### Work instruction
Every line below that mentions the word "tRNA" should be copied out.

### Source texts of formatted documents
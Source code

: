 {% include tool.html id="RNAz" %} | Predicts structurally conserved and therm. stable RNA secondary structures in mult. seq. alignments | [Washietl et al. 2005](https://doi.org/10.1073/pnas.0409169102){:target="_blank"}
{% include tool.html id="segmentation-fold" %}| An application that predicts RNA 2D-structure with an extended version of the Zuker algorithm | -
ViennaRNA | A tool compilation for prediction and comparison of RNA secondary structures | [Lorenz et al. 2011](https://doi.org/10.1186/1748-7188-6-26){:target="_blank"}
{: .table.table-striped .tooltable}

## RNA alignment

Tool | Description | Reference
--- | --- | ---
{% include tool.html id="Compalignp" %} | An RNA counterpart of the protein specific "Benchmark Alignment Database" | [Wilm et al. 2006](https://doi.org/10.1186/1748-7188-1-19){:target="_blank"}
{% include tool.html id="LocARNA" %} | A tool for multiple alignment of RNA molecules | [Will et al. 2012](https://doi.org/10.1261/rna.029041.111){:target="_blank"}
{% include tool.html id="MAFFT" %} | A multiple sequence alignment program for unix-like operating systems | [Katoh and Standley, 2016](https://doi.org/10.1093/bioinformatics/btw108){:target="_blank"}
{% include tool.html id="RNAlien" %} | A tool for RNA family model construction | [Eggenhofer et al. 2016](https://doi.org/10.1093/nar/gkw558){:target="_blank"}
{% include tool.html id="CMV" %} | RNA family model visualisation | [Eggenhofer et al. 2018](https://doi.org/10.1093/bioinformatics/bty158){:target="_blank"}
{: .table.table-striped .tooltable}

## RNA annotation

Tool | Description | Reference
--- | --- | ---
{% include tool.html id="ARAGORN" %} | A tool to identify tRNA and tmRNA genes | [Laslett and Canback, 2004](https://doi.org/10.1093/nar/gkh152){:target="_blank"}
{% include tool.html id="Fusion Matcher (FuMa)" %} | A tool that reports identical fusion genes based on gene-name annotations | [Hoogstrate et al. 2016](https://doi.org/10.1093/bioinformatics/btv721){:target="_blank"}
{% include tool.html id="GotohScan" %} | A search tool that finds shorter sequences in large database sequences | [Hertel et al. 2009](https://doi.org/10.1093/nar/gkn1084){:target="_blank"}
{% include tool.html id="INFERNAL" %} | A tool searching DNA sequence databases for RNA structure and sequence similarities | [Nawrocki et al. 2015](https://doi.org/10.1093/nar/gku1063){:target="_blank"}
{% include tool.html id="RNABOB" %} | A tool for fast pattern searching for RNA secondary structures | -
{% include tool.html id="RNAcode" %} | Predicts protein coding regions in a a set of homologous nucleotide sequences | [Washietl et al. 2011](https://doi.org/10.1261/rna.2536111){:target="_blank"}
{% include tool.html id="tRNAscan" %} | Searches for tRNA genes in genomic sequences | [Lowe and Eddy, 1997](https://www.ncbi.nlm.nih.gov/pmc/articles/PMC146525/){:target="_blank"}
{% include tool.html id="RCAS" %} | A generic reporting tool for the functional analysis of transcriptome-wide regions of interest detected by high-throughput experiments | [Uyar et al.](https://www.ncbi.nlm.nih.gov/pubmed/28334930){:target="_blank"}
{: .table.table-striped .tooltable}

### Result for this task
{% include tool.html id="ARAGORN" %} | A tool to identify tRNA and tmRNA genes | [Laslett and Canback, 2004](https://doi.org/10.1093/nar/gkh152){:target="_blank"}
{% include tool.html id="tRNAscan" %} | Searches for tRNA genes in genomic sequences | [Lowe and Eddy, 1997](https://www.ncbi.nlm.nih.gov/pmc/articles/PMC146525/){:target="_blank"}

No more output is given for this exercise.